Required work:
Every line below between the one holding "<strong>E agora?</strong></p>" and the one holding "<p>Eu e a programadora", inclusive, should be copied exactly, and no other line.

Extracted material:
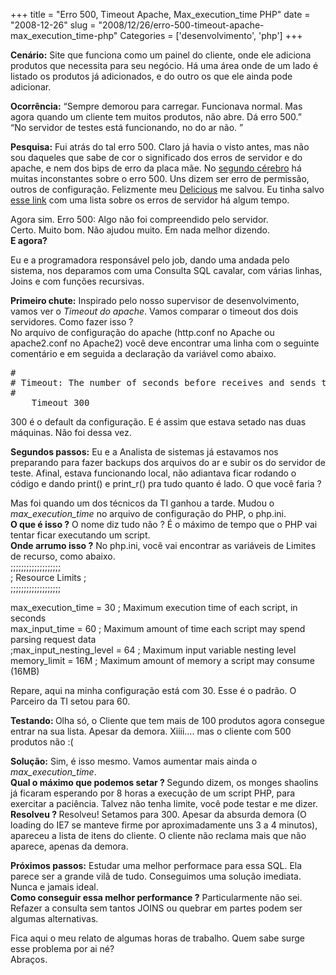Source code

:+++
title = "Erro 500, Timeout Apache, Max_execution_time PHP"
date = "2008-12-26"
slug = "2008/12/26/erro-500-timeout-apache-max_execution_time-php"
Categories = ['desenvolvimento', 'php']
+++

<p><strong>Cenário:</strong> Site que funciona como um painel do cliente, onde ele adiciona produtos que necessita para seu negócio. Há uma área onde de um lado é listado os produtos já adicionados, e do outro os que ele ainda pode adicionar.</p>

<p><strong>Ocorrência:</strong> &#8220;Sempre demorou para carregar. Funcionava normal. Mas agora quando um cliente tem muitos produtos, não abre. Dá erro 500.&#8221;<br/>
&#8220;No servidor de testes está funcionando, no do ar não. &#8221;</p>

<p><strong>Pesquisa:</strong> Fui atrás do tal erro 500. Claro já havia o visto antes, mas não sou daqueles que sabe de cor o significado dos erros de servidor e do apache, e nem dos bips de erro da placa mãe. No <a href="http://www.google.com">segundo cérebro</a> há muitas inconstantes sobre o erro 500. Uns dizem ser erro de permissão, outros de configuração. Felizmente meu <a href="http://delicious.com/flaviosilveira">Delicious</a> me salvou. Eu tinha salvo <a href="http://suporte.bs2.com.br/questions/83/P%E1ginas+de+erro+de+servidores+Web.">esse link</a> com uma lista sobre os erros de servidor há algum tempo.</p>

<p>Agora sim. Erro 500: Algo não foi compreendido pelo servidor.<br/>
Certo. Muito bom. Não ajudou muito. Em nada melhor dizendo.<br/>
<strong>E agora?</strong></p>

<!--more-->


<p>Eu e a programadora responsável pelo job, dando uma andada pelo sistema, nos deparamos com uma Consulta SQL cavalar, com várias linhas, Joins e com funções recursivas.</p>

<p><strong>Primeiro chute:</strong> Inspirado pelo nosso supervisor de desenvolvimento, vamos ver o <em>Timeout do apache</em>. Vamos comparar o timeout dos dois servidores. Como fazer isso ?<br/>
No arquivo de configuração do apache (http.conf no Apache ou apache2.conf no Apache2) você deve encontrar uma linha com o seguinte comentário e em seguida a declaração da variável como abaixo.</p>

<pre class="PROGRAMLISTING">#
# Timeout: The number of seconds before receives and sends time out.
#
    Timeout 300</pre>


<p>300 é o default da configuração. E é assim que estava setado nas duas máquinas. Não foi dessa vez.</p>

<p><strong>Segundos passos:</strong> Eu e a Analista de sistemas já estavamos nos preparando para fazer backups dos arquivos do ar e subir os do servidor de teste. Afinal, estava funcionando local, não adiantava ficar rodando o código e dando print() e print_r() pra tudo quanto é lado. O que você faria ?</p>

<p>Mas foi quando um dos técnicos da TI ganhou a tarde. Mudou o <em>max_execution_time</em> no arquivo de configuração do PHP, o php.ini. <strong><br/>
O que é isso ?</strong> O nome diz tudo não ? É o máximo de tempo que o PHP vai tentar ficar executando um script.<br/>
<strong>Onde arrumo isso ?</strong> No php.ini, você vai encontrar as variáveis de Limites de recurso, como abaixo.<br/>
;;;;;;;;;;;;;;;;;;;<br/>
; Resource Limits ;<br/>
;;;;;;;;;;;;;;;;;;;</p>

<p>max_execution_time = 30 ; Maximum execution time of each script, in seconds<br/>
max_input_time = 60 ; Maximum amount of time each script may spend parsing request data<br/>
;max_input_nesting_level = 64 ; Maximum input variable nesting level<br/>
memory_limit = 16M ; Maximum amount of memory a script may consume (16MB)</p>

<p>Repare, aqui na minha configuração está com 30. Esse é o padrão. O Parceiro da TI setou para 60.</p>

<p><strong>Testando: </strong>Olha só, o Cliente que tem mais de 100 produtos agora consegue entrar na sua lista. Apesar da demora. Xiiii&#8230;. mas o cliente com 500 produtos não :(</p>

<p><strong>Solução:</strong> Sim, é isso mesmo. Vamos aumentar mais ainda o <em>max_execution_time</em>.<br/>
<strong>Qual o máximo que podemos setar ? </strong>Segundo dizem, os monges shaolins já ficaram esperando por 8 horas a execução de um script PHP, para exercitar a paciência. Talvez não tenha limite, você pode testar e me dizer.<br/>
<strong>Resolveu ? </strong>Resolveu! Setamos para 300. Apesar da absurda demora (O loading do IE7 se manteve firme por aproximadamente uns 3 a 4 minutos), apareceu a lista de itens do cliente. O cliente não reclama mais que não aparece, apenas da demora.</p>

<p><strong>Próximos passos:</strong> Estudar uma melhor performace para essa SQL. Ela parece ser a grande vilã de tudo. Conseguimos uma solução imediata. Nunca e jamais ideal.<br/>
<strong>Como conseguir essa melhor performance ?</strong> Particularmente não sei. Refazer a consulta sem tantos JOINS ou quebrar em partes podem ser algumas alternativas.</p>

<p>Fica aqui o meu relato de algumas horas de trabalho. Quem sabe surge esse problema por ai né?<br/>
Abraços.</p>
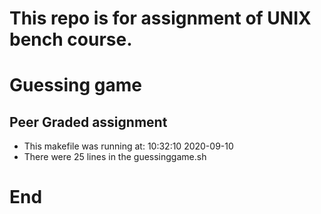 # This repo is for assignment of UNIX bench course.
# Guessing game
## Peer Graded assignment ##
* This makefile was running at: 10:32:10 2020-09-10 
* There were 25 lines in the guessinggame.sh
# End #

Exercise result:
<strong>E agora?</strong></p>

<!--more-->


<p>Eu e a programadora responsável pelo job, dando uma andada pelo sistema, nos deparamos com uma Consulta SQL cavalar, com várias linhas, Joins e com funções recursivas.</p>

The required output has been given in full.